What to work on:
Would you please transcribe, exactly as written, the lines of the entries below starting at the one that holds "- CRUD operations: create, read, update, delete, list" and ending at the one that holds "- No business logic in repositories", both included?

Input data START

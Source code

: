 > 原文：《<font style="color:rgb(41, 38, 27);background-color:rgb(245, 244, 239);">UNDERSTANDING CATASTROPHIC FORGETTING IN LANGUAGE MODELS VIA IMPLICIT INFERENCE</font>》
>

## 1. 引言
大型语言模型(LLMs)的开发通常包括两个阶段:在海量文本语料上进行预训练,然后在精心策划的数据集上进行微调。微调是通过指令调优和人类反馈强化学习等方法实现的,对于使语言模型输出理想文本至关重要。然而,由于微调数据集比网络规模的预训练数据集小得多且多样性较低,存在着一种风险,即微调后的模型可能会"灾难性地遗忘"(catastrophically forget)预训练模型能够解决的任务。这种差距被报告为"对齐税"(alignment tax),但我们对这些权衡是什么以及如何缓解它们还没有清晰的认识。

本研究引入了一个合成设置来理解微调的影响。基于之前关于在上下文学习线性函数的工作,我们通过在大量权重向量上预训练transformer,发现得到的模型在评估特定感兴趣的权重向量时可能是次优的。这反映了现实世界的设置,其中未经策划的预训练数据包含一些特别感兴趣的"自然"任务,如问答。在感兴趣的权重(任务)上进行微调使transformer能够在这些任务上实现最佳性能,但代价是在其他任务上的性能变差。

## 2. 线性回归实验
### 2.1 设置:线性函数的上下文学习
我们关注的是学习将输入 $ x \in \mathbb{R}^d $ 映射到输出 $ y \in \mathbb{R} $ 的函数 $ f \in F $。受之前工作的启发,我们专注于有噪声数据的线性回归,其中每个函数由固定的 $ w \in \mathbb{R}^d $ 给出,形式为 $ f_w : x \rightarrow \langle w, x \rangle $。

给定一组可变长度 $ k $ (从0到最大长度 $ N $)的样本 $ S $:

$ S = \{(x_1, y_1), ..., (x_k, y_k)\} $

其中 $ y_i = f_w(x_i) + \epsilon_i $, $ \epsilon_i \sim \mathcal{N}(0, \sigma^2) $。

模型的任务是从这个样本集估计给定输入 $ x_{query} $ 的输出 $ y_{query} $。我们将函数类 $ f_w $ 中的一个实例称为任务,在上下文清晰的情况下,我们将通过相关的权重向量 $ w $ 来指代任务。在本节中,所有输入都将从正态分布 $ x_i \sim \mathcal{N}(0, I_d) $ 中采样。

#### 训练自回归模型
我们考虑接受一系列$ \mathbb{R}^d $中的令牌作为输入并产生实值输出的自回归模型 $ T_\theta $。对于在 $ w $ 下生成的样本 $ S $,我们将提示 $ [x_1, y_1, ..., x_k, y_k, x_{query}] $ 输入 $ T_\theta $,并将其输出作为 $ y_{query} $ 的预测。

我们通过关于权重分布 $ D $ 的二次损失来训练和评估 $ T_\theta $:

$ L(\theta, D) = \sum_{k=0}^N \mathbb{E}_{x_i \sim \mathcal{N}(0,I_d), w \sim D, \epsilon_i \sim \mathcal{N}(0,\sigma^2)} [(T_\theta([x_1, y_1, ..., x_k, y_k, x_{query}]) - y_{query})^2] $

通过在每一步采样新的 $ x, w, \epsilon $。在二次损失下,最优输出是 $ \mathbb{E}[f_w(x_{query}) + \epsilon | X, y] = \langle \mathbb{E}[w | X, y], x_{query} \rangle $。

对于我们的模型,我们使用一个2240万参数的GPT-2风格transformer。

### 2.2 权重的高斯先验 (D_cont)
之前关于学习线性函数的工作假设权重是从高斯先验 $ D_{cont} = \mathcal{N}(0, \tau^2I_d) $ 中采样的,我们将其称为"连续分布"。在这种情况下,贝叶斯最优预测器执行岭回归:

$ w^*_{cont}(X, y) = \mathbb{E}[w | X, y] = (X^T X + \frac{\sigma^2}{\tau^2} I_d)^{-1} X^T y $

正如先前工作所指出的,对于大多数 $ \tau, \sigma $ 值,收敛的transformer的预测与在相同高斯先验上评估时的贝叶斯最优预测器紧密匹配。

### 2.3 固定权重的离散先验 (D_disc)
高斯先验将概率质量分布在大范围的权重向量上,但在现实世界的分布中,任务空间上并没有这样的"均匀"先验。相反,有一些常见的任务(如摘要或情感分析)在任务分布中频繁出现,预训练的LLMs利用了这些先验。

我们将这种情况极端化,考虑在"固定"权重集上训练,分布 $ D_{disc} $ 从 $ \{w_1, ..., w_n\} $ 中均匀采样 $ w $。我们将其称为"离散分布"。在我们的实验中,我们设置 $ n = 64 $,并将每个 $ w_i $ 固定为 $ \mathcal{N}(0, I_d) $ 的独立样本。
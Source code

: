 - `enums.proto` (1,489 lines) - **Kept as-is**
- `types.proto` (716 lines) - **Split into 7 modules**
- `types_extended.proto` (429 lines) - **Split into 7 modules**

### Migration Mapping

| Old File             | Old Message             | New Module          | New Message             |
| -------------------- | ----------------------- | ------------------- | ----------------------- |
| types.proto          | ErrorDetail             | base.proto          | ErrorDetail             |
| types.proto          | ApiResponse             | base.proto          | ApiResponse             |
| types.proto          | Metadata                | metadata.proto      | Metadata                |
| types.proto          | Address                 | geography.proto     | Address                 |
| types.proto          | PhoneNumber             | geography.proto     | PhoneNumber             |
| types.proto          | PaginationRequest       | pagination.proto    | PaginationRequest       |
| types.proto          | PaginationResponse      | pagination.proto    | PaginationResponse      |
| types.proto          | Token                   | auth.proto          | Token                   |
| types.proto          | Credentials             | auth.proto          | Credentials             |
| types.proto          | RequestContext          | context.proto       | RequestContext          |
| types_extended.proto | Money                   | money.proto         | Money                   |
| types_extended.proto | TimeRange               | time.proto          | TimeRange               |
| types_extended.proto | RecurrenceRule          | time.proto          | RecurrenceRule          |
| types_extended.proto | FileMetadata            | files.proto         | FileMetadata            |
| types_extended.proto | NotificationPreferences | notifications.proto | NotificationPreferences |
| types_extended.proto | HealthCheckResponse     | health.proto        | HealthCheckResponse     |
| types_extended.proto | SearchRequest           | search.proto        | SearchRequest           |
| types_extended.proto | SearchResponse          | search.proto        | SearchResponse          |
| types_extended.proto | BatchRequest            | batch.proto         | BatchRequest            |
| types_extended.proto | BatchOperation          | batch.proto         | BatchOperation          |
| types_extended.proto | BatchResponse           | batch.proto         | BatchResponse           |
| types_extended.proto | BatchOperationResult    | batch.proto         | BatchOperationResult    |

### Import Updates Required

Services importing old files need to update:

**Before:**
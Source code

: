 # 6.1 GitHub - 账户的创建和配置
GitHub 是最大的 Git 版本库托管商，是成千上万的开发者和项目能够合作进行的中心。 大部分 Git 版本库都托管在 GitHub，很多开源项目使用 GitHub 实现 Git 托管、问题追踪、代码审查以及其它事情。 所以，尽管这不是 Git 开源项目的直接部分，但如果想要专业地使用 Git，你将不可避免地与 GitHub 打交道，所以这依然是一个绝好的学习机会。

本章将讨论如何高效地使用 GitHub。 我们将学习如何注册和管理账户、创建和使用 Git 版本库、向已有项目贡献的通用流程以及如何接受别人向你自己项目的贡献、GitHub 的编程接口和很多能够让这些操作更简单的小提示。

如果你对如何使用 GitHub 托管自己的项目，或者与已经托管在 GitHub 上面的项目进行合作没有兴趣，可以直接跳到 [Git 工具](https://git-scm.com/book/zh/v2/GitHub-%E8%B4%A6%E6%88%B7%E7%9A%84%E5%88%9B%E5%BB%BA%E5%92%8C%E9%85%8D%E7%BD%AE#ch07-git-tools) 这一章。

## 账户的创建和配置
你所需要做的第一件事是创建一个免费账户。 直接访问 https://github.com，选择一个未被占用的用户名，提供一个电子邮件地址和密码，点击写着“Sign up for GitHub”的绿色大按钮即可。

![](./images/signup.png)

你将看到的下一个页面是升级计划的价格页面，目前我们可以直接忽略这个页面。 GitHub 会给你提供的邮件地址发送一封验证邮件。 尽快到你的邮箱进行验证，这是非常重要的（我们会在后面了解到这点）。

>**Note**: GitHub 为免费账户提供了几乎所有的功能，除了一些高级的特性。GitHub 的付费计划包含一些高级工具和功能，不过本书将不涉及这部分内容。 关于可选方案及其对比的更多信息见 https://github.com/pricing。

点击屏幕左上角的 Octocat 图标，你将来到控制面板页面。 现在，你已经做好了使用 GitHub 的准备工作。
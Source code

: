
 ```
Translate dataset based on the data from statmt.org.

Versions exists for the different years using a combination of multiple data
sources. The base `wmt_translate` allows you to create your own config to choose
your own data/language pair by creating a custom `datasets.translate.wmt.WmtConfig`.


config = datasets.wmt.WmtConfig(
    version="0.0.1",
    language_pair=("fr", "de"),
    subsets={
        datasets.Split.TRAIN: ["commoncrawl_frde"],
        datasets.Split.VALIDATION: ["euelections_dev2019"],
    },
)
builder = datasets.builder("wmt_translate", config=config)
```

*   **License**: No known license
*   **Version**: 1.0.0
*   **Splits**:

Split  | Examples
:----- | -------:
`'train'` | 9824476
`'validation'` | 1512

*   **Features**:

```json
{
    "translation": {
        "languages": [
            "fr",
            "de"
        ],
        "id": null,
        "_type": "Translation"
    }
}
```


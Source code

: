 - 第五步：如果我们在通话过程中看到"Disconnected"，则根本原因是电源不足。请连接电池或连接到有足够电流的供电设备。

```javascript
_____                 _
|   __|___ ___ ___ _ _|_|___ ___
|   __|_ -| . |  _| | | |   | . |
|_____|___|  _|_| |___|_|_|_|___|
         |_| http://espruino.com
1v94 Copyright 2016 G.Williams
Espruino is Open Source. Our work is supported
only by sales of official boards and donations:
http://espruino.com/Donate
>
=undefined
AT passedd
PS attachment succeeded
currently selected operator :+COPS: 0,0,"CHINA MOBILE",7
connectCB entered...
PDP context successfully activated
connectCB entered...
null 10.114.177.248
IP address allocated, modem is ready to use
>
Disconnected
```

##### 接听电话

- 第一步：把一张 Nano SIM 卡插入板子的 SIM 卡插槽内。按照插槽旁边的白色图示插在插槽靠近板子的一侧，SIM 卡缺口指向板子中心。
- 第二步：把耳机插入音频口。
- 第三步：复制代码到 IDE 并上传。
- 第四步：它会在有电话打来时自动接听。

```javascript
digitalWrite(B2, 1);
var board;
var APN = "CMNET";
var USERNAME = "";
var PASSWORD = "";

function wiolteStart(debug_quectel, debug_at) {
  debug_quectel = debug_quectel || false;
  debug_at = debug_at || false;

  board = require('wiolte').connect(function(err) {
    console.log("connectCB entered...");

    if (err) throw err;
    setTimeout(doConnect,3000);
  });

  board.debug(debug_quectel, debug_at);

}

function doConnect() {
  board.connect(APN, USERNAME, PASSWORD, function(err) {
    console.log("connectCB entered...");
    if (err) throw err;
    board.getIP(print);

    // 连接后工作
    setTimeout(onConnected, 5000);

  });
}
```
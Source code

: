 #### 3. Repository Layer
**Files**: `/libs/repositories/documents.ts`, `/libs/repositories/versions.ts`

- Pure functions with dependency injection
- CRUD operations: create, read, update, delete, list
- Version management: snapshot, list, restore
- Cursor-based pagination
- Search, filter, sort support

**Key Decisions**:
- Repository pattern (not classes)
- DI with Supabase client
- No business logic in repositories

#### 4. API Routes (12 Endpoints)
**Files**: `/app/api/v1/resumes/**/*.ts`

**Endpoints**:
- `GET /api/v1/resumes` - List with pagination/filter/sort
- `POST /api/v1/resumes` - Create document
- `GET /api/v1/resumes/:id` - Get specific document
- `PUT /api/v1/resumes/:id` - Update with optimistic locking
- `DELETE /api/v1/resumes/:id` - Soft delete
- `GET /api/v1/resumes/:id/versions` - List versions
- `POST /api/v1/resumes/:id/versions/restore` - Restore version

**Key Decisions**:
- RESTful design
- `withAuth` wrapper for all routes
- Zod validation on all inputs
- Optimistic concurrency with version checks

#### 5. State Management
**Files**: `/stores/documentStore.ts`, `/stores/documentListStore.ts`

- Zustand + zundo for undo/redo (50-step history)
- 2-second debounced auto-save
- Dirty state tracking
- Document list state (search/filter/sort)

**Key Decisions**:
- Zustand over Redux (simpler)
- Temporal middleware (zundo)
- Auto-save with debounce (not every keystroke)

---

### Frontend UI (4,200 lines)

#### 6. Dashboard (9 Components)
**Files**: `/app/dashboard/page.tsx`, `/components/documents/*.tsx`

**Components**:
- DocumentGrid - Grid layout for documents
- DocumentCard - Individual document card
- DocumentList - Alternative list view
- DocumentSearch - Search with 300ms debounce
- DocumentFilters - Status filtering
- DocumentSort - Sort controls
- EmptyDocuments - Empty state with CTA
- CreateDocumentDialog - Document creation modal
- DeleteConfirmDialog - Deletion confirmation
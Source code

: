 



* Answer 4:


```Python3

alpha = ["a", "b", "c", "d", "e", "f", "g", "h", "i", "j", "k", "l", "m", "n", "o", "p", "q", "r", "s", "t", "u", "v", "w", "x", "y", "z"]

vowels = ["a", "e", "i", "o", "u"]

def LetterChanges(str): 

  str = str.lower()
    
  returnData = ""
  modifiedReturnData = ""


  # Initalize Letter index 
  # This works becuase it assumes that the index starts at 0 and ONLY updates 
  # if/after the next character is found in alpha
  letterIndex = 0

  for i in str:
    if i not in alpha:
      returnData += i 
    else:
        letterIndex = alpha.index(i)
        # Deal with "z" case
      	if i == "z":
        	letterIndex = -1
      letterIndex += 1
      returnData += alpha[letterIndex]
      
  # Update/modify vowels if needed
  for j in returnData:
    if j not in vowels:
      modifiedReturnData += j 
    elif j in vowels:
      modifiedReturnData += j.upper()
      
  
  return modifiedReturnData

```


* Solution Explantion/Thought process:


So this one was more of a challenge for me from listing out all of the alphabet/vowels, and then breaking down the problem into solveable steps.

Input data END

Answer box:
- CRUD operations: create, read, update, delete, list
- Version management: snapshot, list, restore
- Cursor-based pagination
- Search, filter, sort support

**Key Decisions**:
- Repository pattern (not classes)
- DI with Supabase client
- No business logic in repositories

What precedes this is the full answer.